Record extracts:
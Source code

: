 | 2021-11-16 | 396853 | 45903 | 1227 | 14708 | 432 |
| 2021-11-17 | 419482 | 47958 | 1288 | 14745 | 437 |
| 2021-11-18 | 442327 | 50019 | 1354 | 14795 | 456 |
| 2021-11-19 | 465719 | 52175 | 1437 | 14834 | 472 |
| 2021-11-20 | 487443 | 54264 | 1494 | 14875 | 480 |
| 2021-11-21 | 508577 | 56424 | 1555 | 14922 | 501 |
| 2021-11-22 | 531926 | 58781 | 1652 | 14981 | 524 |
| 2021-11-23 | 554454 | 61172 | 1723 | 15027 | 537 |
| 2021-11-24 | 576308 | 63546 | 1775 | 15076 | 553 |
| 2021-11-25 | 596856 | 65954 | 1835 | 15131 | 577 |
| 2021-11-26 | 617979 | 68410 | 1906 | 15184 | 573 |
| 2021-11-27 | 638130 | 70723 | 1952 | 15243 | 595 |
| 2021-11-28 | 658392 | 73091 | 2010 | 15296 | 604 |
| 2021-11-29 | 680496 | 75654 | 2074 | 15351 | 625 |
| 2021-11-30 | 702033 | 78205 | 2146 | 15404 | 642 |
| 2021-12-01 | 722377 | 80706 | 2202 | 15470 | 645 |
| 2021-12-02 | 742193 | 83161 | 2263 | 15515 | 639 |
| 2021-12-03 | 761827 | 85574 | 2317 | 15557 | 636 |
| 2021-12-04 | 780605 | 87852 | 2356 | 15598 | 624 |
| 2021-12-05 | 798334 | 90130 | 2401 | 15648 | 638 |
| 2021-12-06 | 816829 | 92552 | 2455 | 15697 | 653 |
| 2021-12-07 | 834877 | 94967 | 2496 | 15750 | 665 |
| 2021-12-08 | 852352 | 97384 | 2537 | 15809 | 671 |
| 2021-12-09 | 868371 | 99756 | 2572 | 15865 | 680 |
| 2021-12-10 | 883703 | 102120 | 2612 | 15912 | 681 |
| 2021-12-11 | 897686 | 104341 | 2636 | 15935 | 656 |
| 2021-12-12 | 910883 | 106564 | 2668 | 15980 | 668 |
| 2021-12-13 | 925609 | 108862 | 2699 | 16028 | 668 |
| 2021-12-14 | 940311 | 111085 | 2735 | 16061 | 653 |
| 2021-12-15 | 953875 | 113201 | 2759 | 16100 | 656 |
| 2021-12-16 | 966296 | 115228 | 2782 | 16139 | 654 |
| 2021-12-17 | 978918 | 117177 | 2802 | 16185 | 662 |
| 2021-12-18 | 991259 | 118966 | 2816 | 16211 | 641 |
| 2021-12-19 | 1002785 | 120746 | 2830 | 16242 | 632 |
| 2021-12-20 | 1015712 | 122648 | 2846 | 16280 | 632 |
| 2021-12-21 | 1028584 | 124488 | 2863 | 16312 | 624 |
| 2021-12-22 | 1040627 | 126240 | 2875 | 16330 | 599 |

Goal of the exercise: Set down the lines of the listing word for word, from its first line through the line containing "15131 | 577 |". Both of those lines belong in the answer, and no others do.

Answer space:
Source code

: | 2021-11-16 | 396853 | 45903 | 1227 | 14708 | 432 |
| 2021-11-17 | 419482 | 47958 | 1288 | 14745 | 437 |
| 2021-11-18 | 442327 | 50019 | 1354 | 14795 | 456 |
| 2021-11-19 | 465719 | 52175 | 1437 | 14834 | 472 |
| 2021-11-20 | 487443 | 54264 | 1494 | 14875 | 480 |
| 2021-11-21 | 508577 | 56424 | 1555 | 14922 | 501 |
| 2021-11-22 | 531926 | 58781 | 1652 | 14981 | 524 |
| 2021-11-23 | 554454 | 61172 | 1723 | 15027 | 537 |
| 2021-11-24 | 576308 | 63546 | 1775 | 15076 | 553 |
| 2021-11-25 | 596856 | 65954 | 1835 | 15131 | 577 |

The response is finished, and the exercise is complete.